Didion’s concern with aesthetics and moral truth extends throughout her writings. Her career has been marked by an almost-even oscillation between fiction and nonfiction. Each of her four novels and three works of nonfiction stringently examines both the broad social panorama and its impact on individual lives. Individuality, continually assailed by forces outside it, forms the core of many of her writings.
Since the publication of her first novel, Run River, in 1963, Didion has developed into one of the most distinctive and important voices in American letters. Her essays and reviews appear in major newspapers and periodicals, and one measure by which the esteem with which her work is held can be gauged is how frequently her works are anthologized and taught in college classes.

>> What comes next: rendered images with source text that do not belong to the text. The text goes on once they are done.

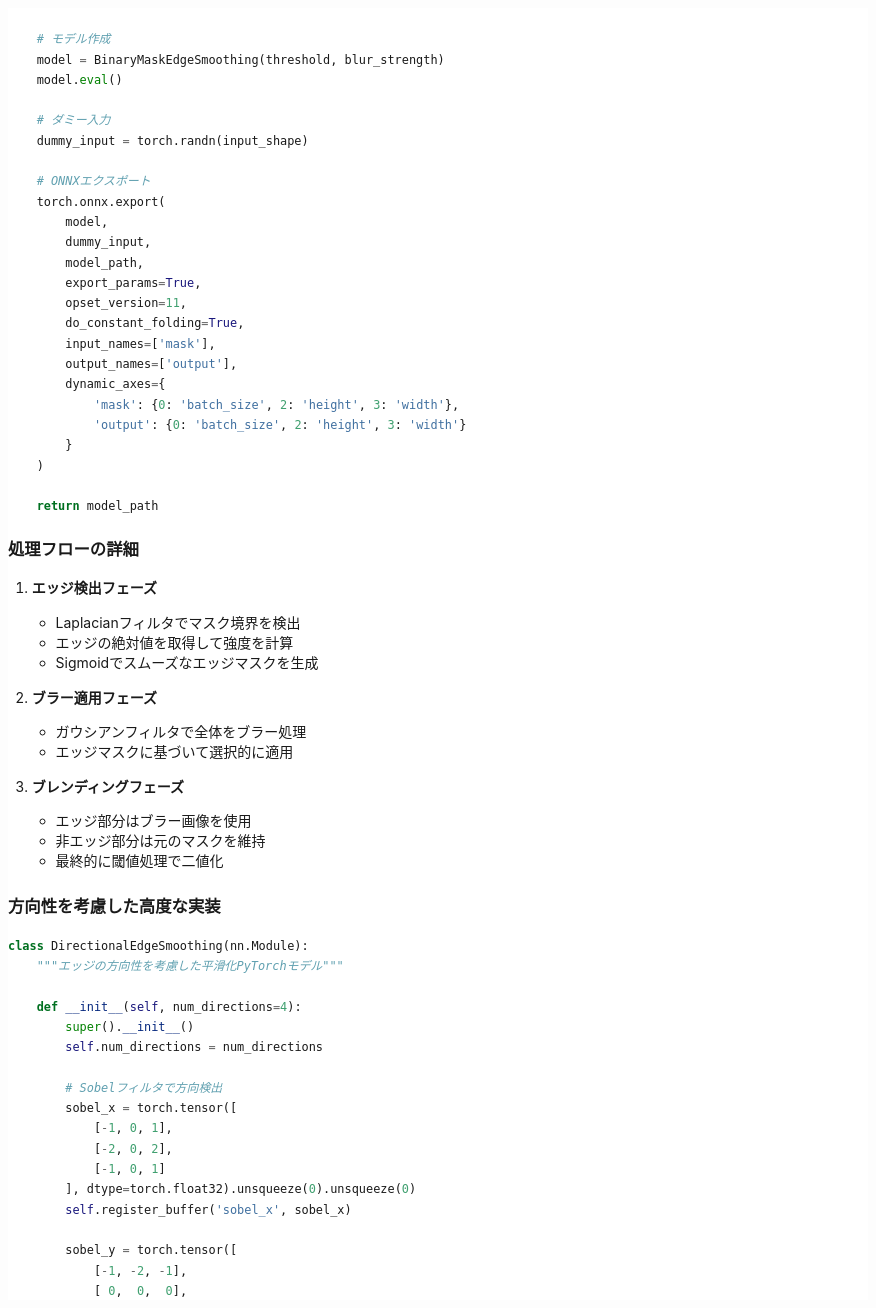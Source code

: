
 ```python

    # モデル作成
    model = BinaryMaskEdgeSmoothing(threshold, blur_strength)
    model.eval()

    # ダミー入力
    dummy_input = torch.randn(input_shape)

    # ONNXエクスポート
    torch.onnx.export(
        model,
        dummy_input,
        model_path,
        export_params=True,
        opset_version=11,
        do_constant_folding=True,
        input_names=['mask'],
        output_names=['output'],
        dynamic_axes={
            'mask': {0: 'batch_size', 2: 'height', 3: 'width'},
            'output': {0: 'batch_size', 2: 'height', 3: 'width'}
        }
    )

    return model_path
```

### 処理フローの詳細

1. **エッジ検出フェーズ**
   - Laplacianフィルタでマスク境界を検出
   - エッジの絶対値を取得して強度を計算
   - Sigmoidでスムーズなエッジマスクを生成

2. **ブラー適用フェーズ**
   - ガウシアンフィルタで全体をブラー処理
   - エッジマスクに基づいて選択的に適用

3. **ブレンディングフェーズ**
   - エッジ部分はブラー画像を使用
   - 非エッジ部分は元のマスクを維持
   - 最終的に閾値処理で二値化

### 方向性を考慮した高度な実装

```python
class DirectionalEdgeSmoothing(nn.Module):
    """エッジの方向性を考慮した平滑化PyTorchモデル"""

    def __init__(self, num_directions=4):
        super().__init__()
        self.num_directions = num_directions

        # Sobelフィルタで方向検出
        sobel_x = torch.tensor([
            [-1, 0, 1],
            [-2, 0, 2],
            [-1, 0, 1]
        ], dtype=torch.float32).unsqueeze(0).unsqueeze(0)
        self.register_buffer('sobel_x', sobel_x)

        sobel_y = torch.tensor([
            [-1, -2, -1],
            [ 0,  0,  0],
```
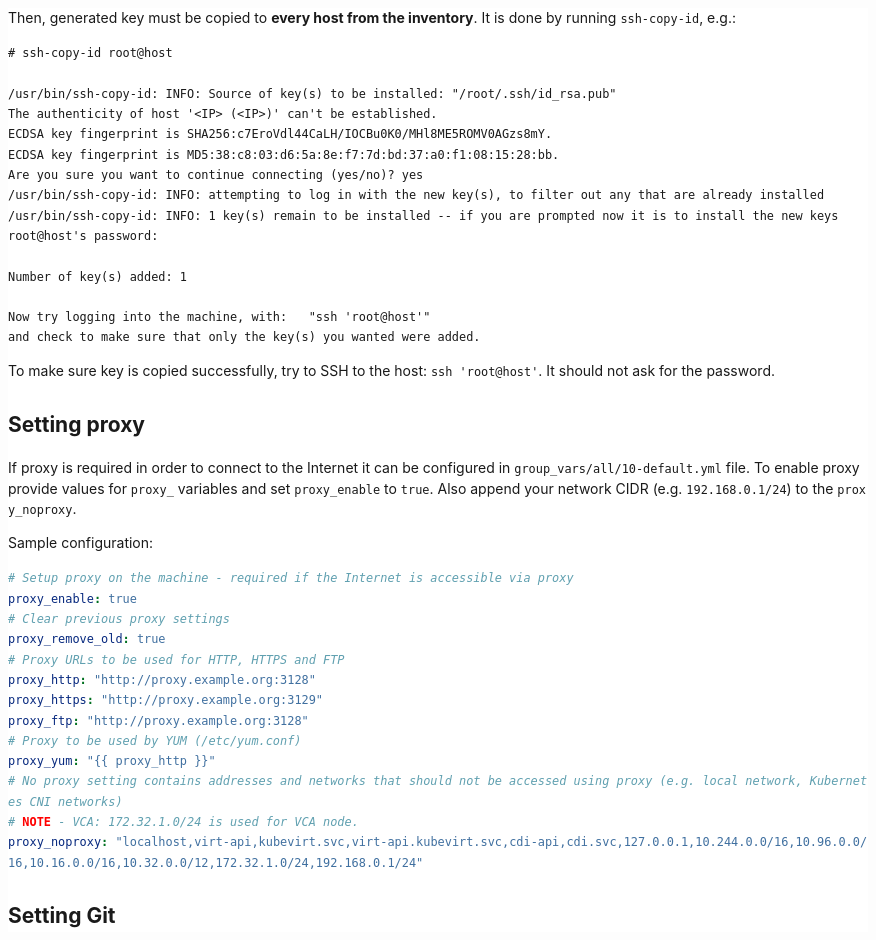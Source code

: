 Then, generated key must be copied to **every host from the inventory**. It is done by running `ssh-copy-id`, e.g.:

```
# ssh-copy-id root@host

/usr/bin/ssh-copy-id: INFO: Source of key(s) to be installed: "/root/.ssh/id_rsa.pub"
The authenticity of host '<IP> (<IP>)' can't be established.
ECDSA key fingerprint is SHA256:c7EroVdl44CaLH/IOCBu0K0/MHl8ME5ROMV0AGzs8mY.
ECDSA key fingerprint is MD5:38:c8:03:d6:5a:8e:f7:7d:bd:37:a0:f1:08:15:28:bb.
Are you sure you want to continue connecting (yes/no)? yes
/usr/bin/ssh-copy-id: INFO: attempting to log in with the new key(s), to filter out any that are already installed
/usr/bin/ssh-copy-id: INFO: 1 key(s) remain to be installed -- if you are prompted now it is to install the new keys
root@host's password:

Number of key(s) added: 1

Now try logging into the machine, with:   "ssh 'root@host'"
and check to make sure that only the key(s) you wanted were added.
```

To make sure key is copied successfully, try to SSH to the host: `ssh 'root@host'`. It should not ask for the password.

## Setting proxy

If proxy is required in order to connect to the Internet it can be configured in `group_vars/all/10-default.yml` file.
To enable proxy provide values for `proxy_` variables and set `proxy_enable` to `true`.
Also append your network CIDR (e.g. `192.168.0.1/24`) to the `proxy_noproxy`.

Sample configuration:

```yaml
# Setup proxy on the machine - required if the Internet is accessible via proxy
proxy_enable: true
# Clear previous proxy settings
proxy_remove_old: true
# Proxy URLs to be used for HTTP, HTTPS and FTP
proxy_http: "http://proxy.example.org:3128"
proxy_https: "http://proxy.example.org:3129"
proxy_ftp: "http://proxy.example.org:3128"
# Proxy to be used by YUM (/etc/yum.conf)
proxy_yum: "{{ proxy_http }}"
# No proxy setting contains addresses and networks that should not be accessed using proxy (e.g. local network, Kubernetes CNI networks)
# NOTE - VCA: 172.32.1.0/24 is used for VCA node.
proxy_noproxy: "localhost,virt-api,kubevirt.svc,virt-api.kubevirt.svc,cdi-api,cdi.svc,127.0.0.1,10.244.0.0/16,10.96.0.0/16,10.16.0.0/16,10.32.0.0/12,172.32.1.0/24,192.168.0.1/24"
```

## Setting Git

In many of her works, especially Slouching Towards Bethlehem and her novel Play It As It Lays (1970), Didion reveals an awareness of and sympathy with existential thought. She knows the existentialist’s feelings of rootless anxiety and dread, and like the existentialist she has faced the void of existence and returned determined to make something of life. Furthermore, she realizes that the world is not an ordered place; events often occur randomly and chaotically but, also like the serious existentialist, Didion believes that the meaning of life lies in individual decisions. Her determination to view existence through the lens of commitment and responsibility demonstrates her belief that existence need not be meaningless.
With each publication, Didion’s stature has risen. One of her critics has described her as an “antiromantic realist”; as such Didion often holds a glass up to her times and scrutinizes what she finds there. Her vision is not always a popular or comfortable one, but it remains unflinching in its search for truth.